When my partner Sarah and I found out about their "Super Sunday " special, I finally felt that it was time to give it a try. In honor of the Super Bowl, Maestro's was offering small entree portions for $5. That's right, $5. It was an opportunity too good to pass up.

In retrospect, reviewing Maestro's during this particular promotion was probably not the most well-informed decision. Admittedly, when I scampered into the restaurant to make the reservation, I did not put two and two together; I did not realize that "Super Sunday" meant Super Bowl Sunday. As I ranted about the meal, a friend pointed out to me afterwards that Maestro's was catering to a large crowd that day but more specifically, a large crowd that had its mind on the big game later that day — not on the food. Also, I think it is important to note in this review that the "Super Sunday" menu was not the same as the normal Maestro's menu.

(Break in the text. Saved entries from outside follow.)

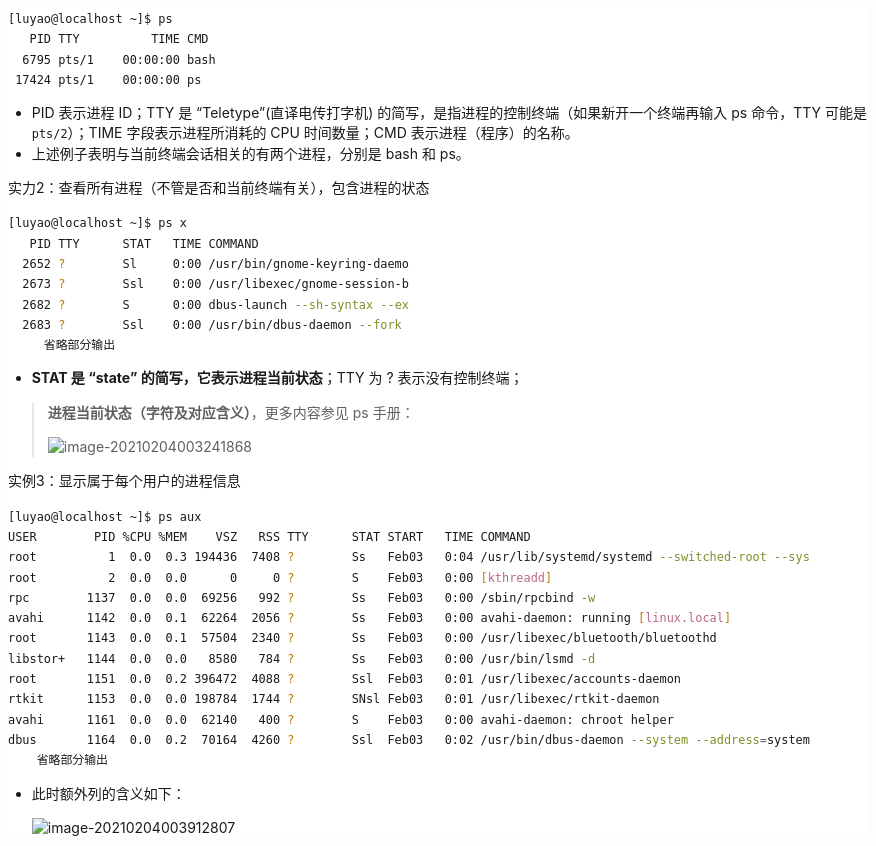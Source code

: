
 ```bash
[luyao@localhost ~]$ ps
   PID TTY          TIME CMD
  6795 pts/1    00:00:00 bash
 17424 pts/1    00:00:00 ps
```

-   PID 表示进程 ID；TTY 是 “Teletype”(直译电传打字机) 的简写，是指进程的控制终端（如果新开一个终端再输入 ps 命令，TTY 可能是 `pts/2`）；TIME 字段表示进程所消耗的 CPU 时间数量；CMD 表示进程（程序）的名称。
-   上述例子表明与当前终端会话相关的有两个进程，分别是 bash 和 ps。



实力2：查看所有进程（不管是否和当前终端有关），包含进程的状态

```bash
[luyao@localhost ~]$ ps x 
   PID TTY      STAT   TIME COMMAND
  2652 ?        Sl     0:00 /usr/bin/gnome-keyring-daemo
  2673 ?        Ssl    0:00 /usr/libexec/gnome-session-b
  2682 ?        S      0:00 dbus-launch --sh-syntax --ex
  2683 ?        Ssl    0:00 /usr/bin/dbus-daemon --fork 
	 省略部分输出
```

-   **STAT 是 “state” 的简写，它表示进程当前状态**；TTY 为 ? 表示没有控制终端；

>   **进程当前状态（字符及对应含义）**，更多内容参见 ps 手册：
>
>   ![image-20210204003241868](https://gitee.com/llillz/images/raw/master/image-20210204003241868.png)



实例3：显示属于每个用户的进程信息

```bash
[luyao@localhost ~]$ ps aux
USER        PID %CPU %MEM    VSZ   RSS TTY      STAT START   TIME COMMAND
root          1  0.0  0.3 194436  7408 ?        Ss   Feb03   0:04 /usr/lib/systemd/systemd --switched-root --sys
root          2  0.0  0.0      0     0 ?        S    Feb03   0:00 [kthreadd]
rpc        1137  0.0  0.0  69256   992 ?        Ss   Feb03   0:00 /sbin/rpcbind -w
avahi      1142  0.0  0.1  62264  2056 ?        Ss   Feb03   0:00 avahi-daemon: running [linux.local]
root       1143  0.0  0.1  57504  2340 ?        Ss   Feb03   0:00 /usr/libexec/bluetooth/bluetoothd
libstor+   1144  0.0  0.0   8580   784 ?        Ss   Feb03   0:00 /usr/bin/lsmd -d
root       1151  0.0  0.2 396472  4088 ?        Ssl  Feb03   0:01 /usr/libexec/accounts-daemon
rtkit      1153  0.0  0.0 198784  1744 ?        SNsl Feb03   0:01 /usr/libexec/rtkit-daemon
avahi      1161  0.0  0.0  62140   400 ?        S    Feb03   0:00 avahi-daemon: chroot helper
dbus       1164  0.0  0.2  70164  4260 ?        Ssl  Feb03   0:02 /usr/bin/dbus-daemon --system --address=system
	省略部分输出
```

-   此时额外列的含义如下：

    ![image-20210204003912807](https://gitee.com/llillz/images/raw/master/image-20210204003912807.png)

The first dish to disappoint was the beef brisket. Brisket has the potential to be lip-smacking, mouth-watering good. For me, the word brisket conjures up a taste sensation of juicy, slightly tangy and slightly sweet meat. This taste sensation was worlds apart, leagues below. The meat was cooked perfectly fine but it lacked flavor. The boiled potatoes and the carrots plopped next to the brisket seamed like a lazy afterthought. Any flavor inherent in those two products of the earth had all the life sucked out of them. The night was still young, though; I still had hope. 

The braised chicken and dumplings, however, turned out to be truly hopeless. I think any fast food joint on the highway could have done a better job. The salty chicken and its slippery skin sat in a swamp of what must have been gravy.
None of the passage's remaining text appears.